As the 90s come roaring into focus for brands that are looking to create a new experience for Generation Z, there’s enough evidence to put nostalgia in context. Both 80s and 90s nostalgia are rooted in new and seemingly bittersweet experiences. The rise and fall of incredible musicians, new technologies to which we had to adapt, movies that defined a generation . . . every generation has this. In all reality, nostalgia repeats itself; it just changes decades.
The bigger picture, then, isn’t that nostalgia is happening—the bigger picture is that nostalgia without context can be a mixed bag. I thought the wave of 80s nostalgia was a fun, whimsical fly-through of a decade’s aesthetic, without putting any of it in a frame of reference. Now that nostalgia is centering around my teen years, I can’t help but look at it with a different perspective. Do these kids know how impactful this song was?

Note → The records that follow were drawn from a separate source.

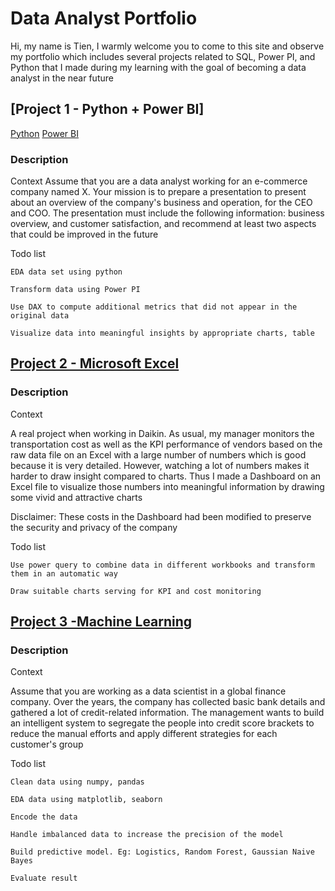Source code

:# Data Analyst Portfolio
Hi, my name is Tien, I warmly welcome you to come to this site and observe my portfolio which includes several projects  related to SQL, Power PI, and Python that I made during my learning with the goal of becoming a data analyst in the near future 

## [Project 1 - Python + Power BI] 
[Python](https://github.com/minhtien221197/data-analyst-portfolio/blob/project-1/CRAWL%20AND%20PRE%20PROCESSING%20DATA%20FROM%20CAREERVIET%20WEBSITE.ipynb)
[Power BI](https://github.com/minhtien221197/data-analyst-portfolio/blob/project-1/JOB%20MARKET%20ANALYST.pbix)
### Description

Context
Assume that you are a data analyst working for an e-commerce company named X. Your mission is to prepare a presentation to present about an overview of the company's business and operation, for the CEO and COO. The presentation must include the following  information:  business overview, and customer satisfaction, and recommend at least two  aspects that could be improved in the future

Todo list

    EDA data set using python
  
    Transform data using Power PI
  
    Use DAX to compute additional metrics that did not appear in the original data
  
    Visualize data into meaningful insights by appropriate charts, table

## [Project 2 - Microsoft Excel](https://github.com/minhtien221197/data-analyst-portfolio/blob/main/Dashboard%20-%20DAV%20Transportation%20Cost.xlsm)
### Description
Context

A real project when working in Daikin. As usual, my manager monitors the transportation cost as well as the KPI performance of vendors based on the raw data file     on an Excel with a  large number of numbers which is good because it is very detailed. However, watching a lot of numbers makes it harder to draw insight   compared to charts. Thus I made a Dashboard on an Excel file to visualize those numbers into meaningful information by drawing some vivid and attractive charts

Disclaimer: These costs in the Dashboard had been modified to preserve  the security and privacy of the company

Todo list

    Use power query to combine data in different workbooks and transform them in an automatic way

    Draw suitable charts serving for KPI and cost monitoring


## [Project 3 -Machine Learning](https://github.com/minhtien221197/data-analyst-portfolio/blob/main/CREDIT%20SCORE%20CLASSIFICATION%20(1).ipynb)
### Description
Context

Assume that you are working as a data scientist in a global finance company. Over the years, the company has collected basic bank details and gathered a lot of credit-related information. The management wants to build an intelligent system to segregate the people into credit score brackets to reduce the manual efforts and apply different strategies for each customer's group


Todo list

    Clean data using numpy, pandas

    EDA data using matplotlib, seaborn

    Encode the data

    Handle imbalanced data to increase the precision of the model

    Build predictive model. Eg: Logistics, Random Forest, Gaussian Naive Bayes

    Evaluate result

Do they know why we wore that? Do they have any idea what it felt like? Nope. It’s just entertainment and design to them.
Nostalgia has become a launch pad for brands, a mechanism to create a new experience for the current “it” generation, and to rekindle emotions of those that lived through it already. In the right hands, it’s a tactile marketing weapon; however, without context, it is simply a mess.
The 90s continues to rise as an aesthetic, be it through entertainment such as Netflix’s new series Everything Sucks or Nickelodeons reboot of Rocko’s Modern Life, the return of patch and pin-embellished military coats, and the resurgence of Doc Martens—or even the revival of the Nokia banana phone. These are great and all—if used in the right way. As nostalgia itself creeps closer into the lives of those who lived it—who also are the key demographic for the product itself—let’s just be sure to keep context in the equation.
Those memories, after all, are mine.